Problem requirements:
In the records that come next, find every line with "resources". Return those lines.

Data supplied:
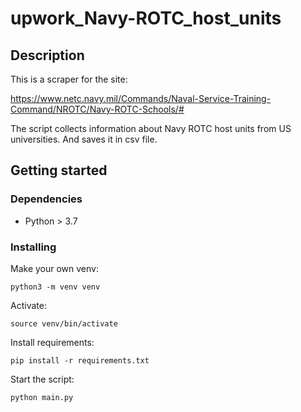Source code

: # upwork_Navy-ROTC_host_units

## Description

This is a scraper for the site:

https://www.netc.navy.mil/Commands/Naval-Service-Training-Command/NROTC/Navy-ROTC-Schools/#

The script collects information about Navy ROTC host units from US universities. And saves it in csv file.


## Getting started

### Dependencies

* Python > 3.7

### Installing

Make your own venv:

```
python3 -m venv venv
```

Activate:

```
source venv/bin/activate
```

Install requirements:

```
pip install -r requirements.txt
```

Start the script:

```
python main.py
```
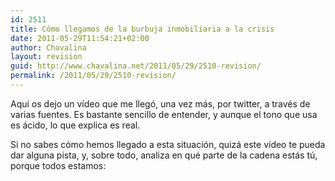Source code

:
 ```yaml
---
id: 2511
title: Cómo llegamos de la burbuja inmobiliaria a la crisis
date: 2011-05-29T11:54:21+02:00
author: Chavalina
layout: revision
guid: http://www.chavalina.net/2011/05/29/2510-revision/
permalink: /2011/05/29/2510-revision/
---
```

Aquí os dejo un vídeo que me llegó, una vez más, por twitter, a través de varias fuentes. Es bastante sencillo de entender, y aunque el tono que usa es ácido, lo que explica es real.

Si no sabes cómo hemos llegado a esta situación, quizá este vídeo te pueda dar alguna pista, y, sobre todo, analiza en qué parte de la cadena estás tú, porque todos estamos:

&nbsp;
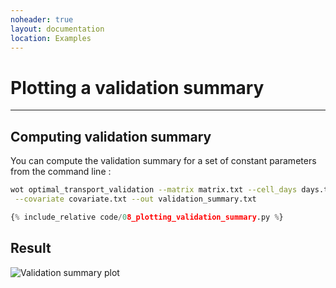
 ```yaml
---
noheader: true
layout: documentation
location: Examples
---
```


# Plotting a validation summary
-------------------------------

## Computing validation summary ##

You can compute the validation summary for a set of constant parameters
from the command line :

```sh
wot optimal_transport_validation --matrix matrix.txt --cell_days days.txt \
 --covariate covariate.txt --out validation_summary.txt
```


```python
{% include_relative code/08_plotting_validation_summary.py %}

```



## Result ##

![Validation summary plot]({{site.baseurl}}/images/validation_summary.png)
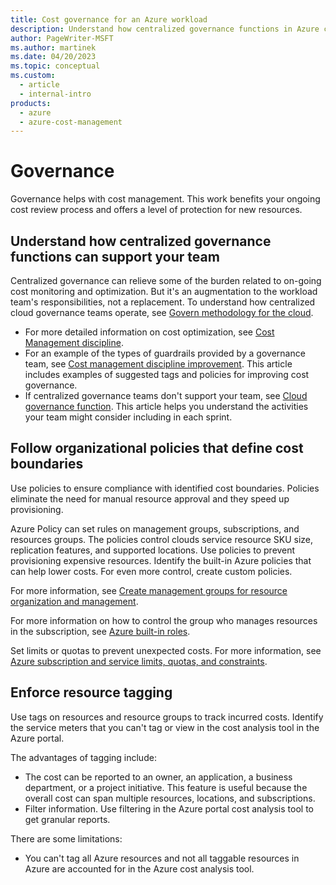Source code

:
 ```yaml
---
title: Cost governance for an Azure workload
description: Understand how centralized governance functions in Azure can support your team with cost management. Follow organizational policies that define cost boundaries.
author: PageWriter-MSFT
ms.author: martinek
ms.date: 04/20/2023
ms.topic: conceptual
ms.custom:
  - article
  - internal-intro
products:
  - azure
  - azure-cost-management
---
```


# Governance

Governance helps with cost management. This work benefits your ongoing cost review process and offers a level of protection for new resources.

## Understand how centralized governance functions can support your team

Centralized governance can relieve some of the burden related to on-going cost monitoring and optimization. But it's an augmentation to the workload team's responsibilities, not a replacement. To understand how centralized cloud governance teams operate, see [Govern methodology for the cloud](/azure/cloud-adoption-framework/govern/methodology).

- For more detailed information on cost optimization, see [Cost Management discipline](/azure/cloud-adoption-framework/govern/cost-management/).
- For an example of the types of guardrails provided by a governance team, see [Cost management discipline improvement](/azure/cloud-adoption-framework/govern/cost-management/discipline-improvement). This article includes examples of suggested tags and policies for improving cost governance.
- If centralized governance teams don't support your team, see [Cloud governance function](/azure/cloud-adoption-framework/organize/cloud-governance). This article helps you understand the activities your team might consider including in each sprint.

## Follow organizational policies that define cost boundaries

Use policies to ensure compliance with identified cost boundaries. Policies eliminate the need for manual resource approval and they speed up provisioning.

Azure Policy can set rules on management groups, subscriptions, and resources groups. The policies control clouds service resource SKU size, replication features, and supported locations. Use policies to prevent provisioning expensive resources. Identify the built-in Azure policies that can help lower costs. For even more control, create custom policies.

For more information, see [Create management groups for resource organization and management](/azure/governance/management-groups/create).

For more information on how to control the group who manages resources in the subscription, see [Azure built-in roles](/azure/role-based-access-control/built-in-roles).

Set limits or quotas to prevent unexpected costs. For more information, see [Azure subscription and service limits, quotas, and constraints](/azure/azure-resource-manager/management/azure-subscription-service-limits).

## Enforce resource tagging

Use tags on resources and resource groups to track incurred costs. Identify the service meters that you can't tag or view in the cost analysis tool in the Azure portal.

The advantages of tagging include:

- The cost can be reported to an owner, an application, a business department, or a project initiative. This feature is useful because the overall cost can span multiple resources, locations, and subscriptions.
- Filter information. Use filtering in the Azure portal cost analysis tool to get granular reports.

There are some limitations:

- You can't tag all Azure resources and not all taggable resources in Azure are accounted for in the Azure cost analysis tool.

Output below:
Governance helps with cost management. This work benefits your ongoing cost review process and offers a level of protection for new resources.
Azure Policy can set rules on management groups, subscriptions, and resources groups. The policies control clouds service resource SKU size, replication features, and supported locations. Use policies to prevent provisioning expensive resources. Identify the built-in Azure policies that can help lower costs. For even more control, create custom policies.
For more information on how to control the group who manages resources in the subscription, see [Azure built-in roles](/azure/role-based-access-control/built-in-roles).
Use tags on resources and resource groups to track incurred costs. Identify the service meters that you can't tag or view in the cost analysis tool in the Azure portal.
- The cost can be reported to an owner, an application, a business department, or a project initiative. This feature is useful because the overall cost can span multiple resources, locations, and subscriptions.
- You can't tag all Azure resources and not all taggable resources in Azure are accounted for in the Azure cost analysis tool.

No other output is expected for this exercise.